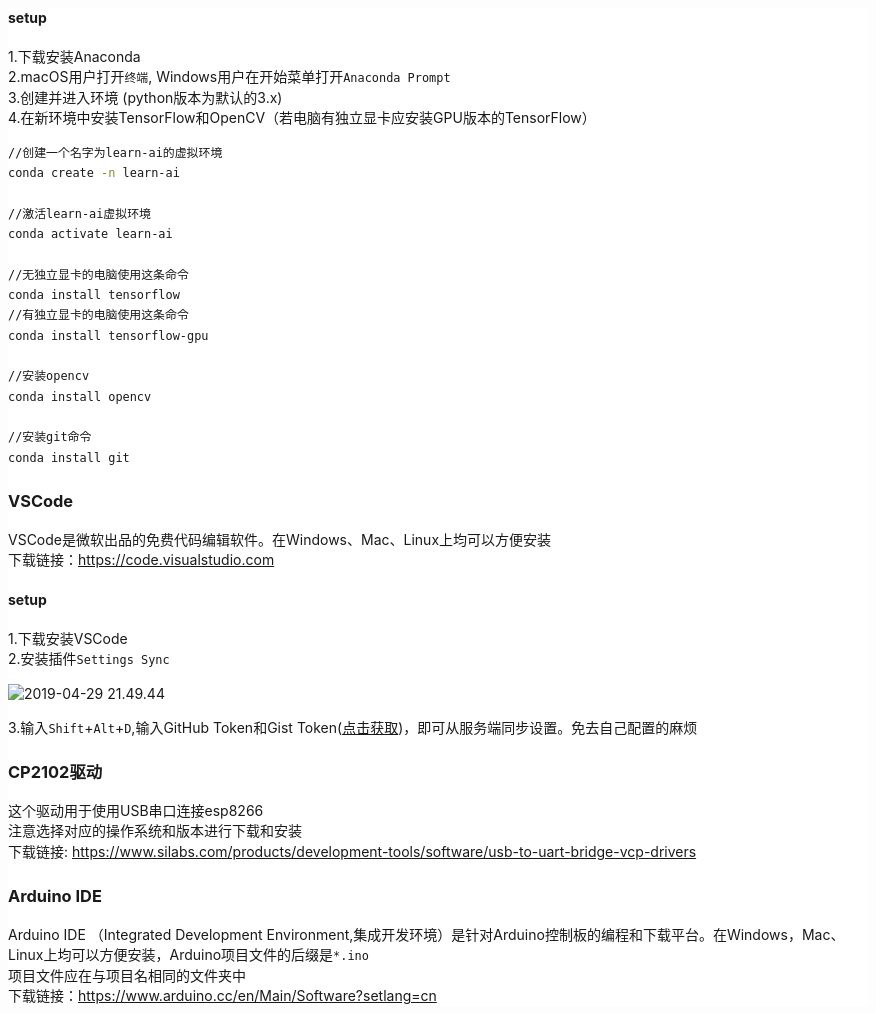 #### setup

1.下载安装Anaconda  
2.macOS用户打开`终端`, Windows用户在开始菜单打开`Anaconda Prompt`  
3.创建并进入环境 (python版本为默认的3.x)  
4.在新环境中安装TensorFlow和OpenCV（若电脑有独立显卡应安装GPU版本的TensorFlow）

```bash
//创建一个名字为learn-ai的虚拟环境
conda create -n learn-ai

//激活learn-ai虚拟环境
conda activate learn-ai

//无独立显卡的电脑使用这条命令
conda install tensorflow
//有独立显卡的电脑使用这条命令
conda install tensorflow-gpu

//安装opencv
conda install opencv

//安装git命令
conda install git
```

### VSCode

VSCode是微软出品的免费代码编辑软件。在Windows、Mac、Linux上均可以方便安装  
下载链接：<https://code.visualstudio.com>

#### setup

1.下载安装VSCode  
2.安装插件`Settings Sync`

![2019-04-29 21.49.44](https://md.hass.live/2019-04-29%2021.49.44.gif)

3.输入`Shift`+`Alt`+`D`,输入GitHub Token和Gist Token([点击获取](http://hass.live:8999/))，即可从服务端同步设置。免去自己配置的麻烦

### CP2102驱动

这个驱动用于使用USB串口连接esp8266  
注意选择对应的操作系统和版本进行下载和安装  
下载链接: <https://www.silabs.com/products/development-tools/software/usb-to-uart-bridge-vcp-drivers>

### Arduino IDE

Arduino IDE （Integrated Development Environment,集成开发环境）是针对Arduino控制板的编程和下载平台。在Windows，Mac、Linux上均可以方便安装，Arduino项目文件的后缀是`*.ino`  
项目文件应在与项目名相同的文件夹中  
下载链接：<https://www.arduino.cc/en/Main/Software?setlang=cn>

++++++++++++++++++++

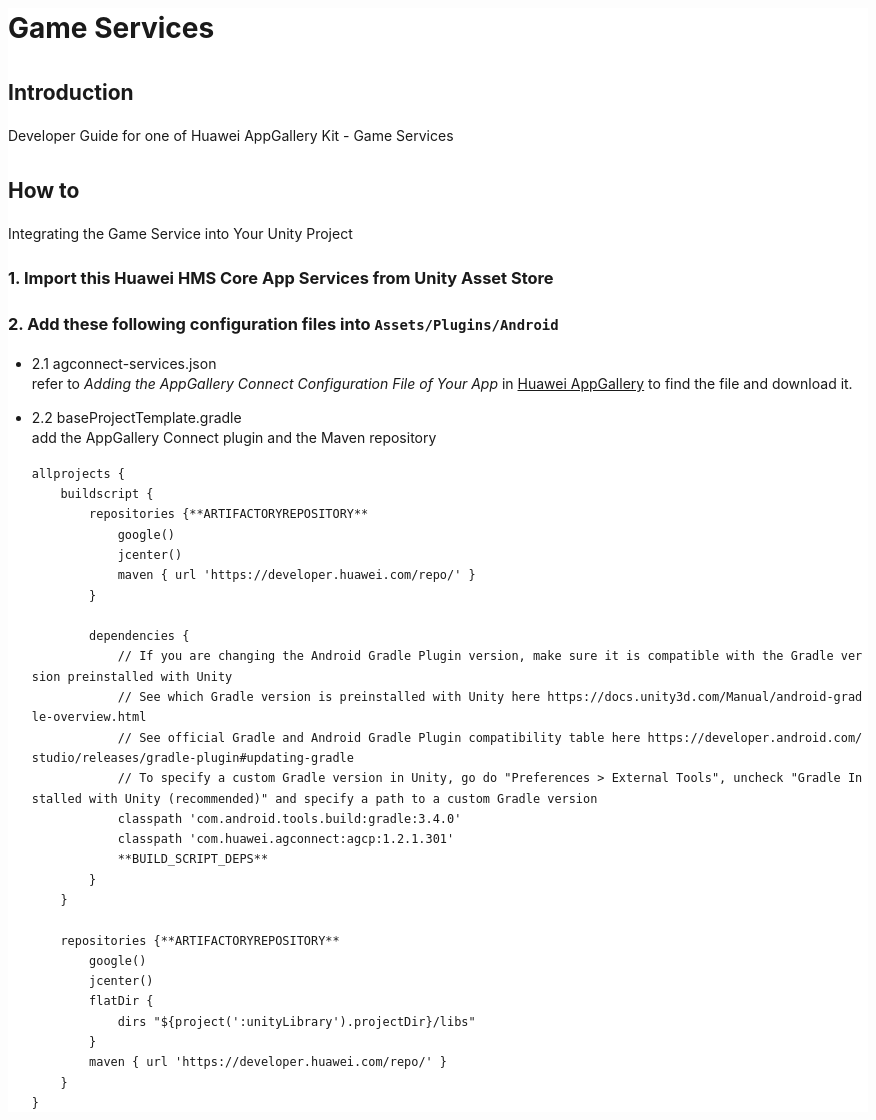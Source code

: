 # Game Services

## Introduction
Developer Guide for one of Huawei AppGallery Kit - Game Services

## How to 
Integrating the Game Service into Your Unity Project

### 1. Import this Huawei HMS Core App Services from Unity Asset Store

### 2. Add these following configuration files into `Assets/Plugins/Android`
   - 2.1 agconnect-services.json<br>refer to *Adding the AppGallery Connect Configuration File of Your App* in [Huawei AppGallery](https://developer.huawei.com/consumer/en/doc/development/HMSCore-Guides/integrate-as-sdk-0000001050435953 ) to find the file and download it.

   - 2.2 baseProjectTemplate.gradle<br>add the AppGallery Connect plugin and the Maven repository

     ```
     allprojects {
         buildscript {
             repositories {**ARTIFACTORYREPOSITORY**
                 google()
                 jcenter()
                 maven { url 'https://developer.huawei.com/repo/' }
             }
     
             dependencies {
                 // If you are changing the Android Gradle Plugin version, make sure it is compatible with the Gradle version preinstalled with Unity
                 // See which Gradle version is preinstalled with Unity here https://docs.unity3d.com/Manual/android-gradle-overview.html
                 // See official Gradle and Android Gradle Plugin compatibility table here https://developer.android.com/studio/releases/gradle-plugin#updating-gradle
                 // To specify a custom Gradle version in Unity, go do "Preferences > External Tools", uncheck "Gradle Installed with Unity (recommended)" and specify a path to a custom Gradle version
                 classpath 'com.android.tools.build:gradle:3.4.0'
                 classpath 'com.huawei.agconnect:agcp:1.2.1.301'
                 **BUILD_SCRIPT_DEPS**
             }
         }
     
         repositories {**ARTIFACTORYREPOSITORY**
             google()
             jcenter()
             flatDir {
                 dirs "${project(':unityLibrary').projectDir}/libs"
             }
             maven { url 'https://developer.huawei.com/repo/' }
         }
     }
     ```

++++++++++++++++++++

* WHAT YOU WILL DO *
Identify the lines of the data that contain the word "ARTIFACTORYREPOSITORY". Copy each of them.

* EXERCISE SOLUTION *
             repositories {**ARTIFACTORYREPOSITORY**
         repositories {**ARTIFACTORYREPOSITORY**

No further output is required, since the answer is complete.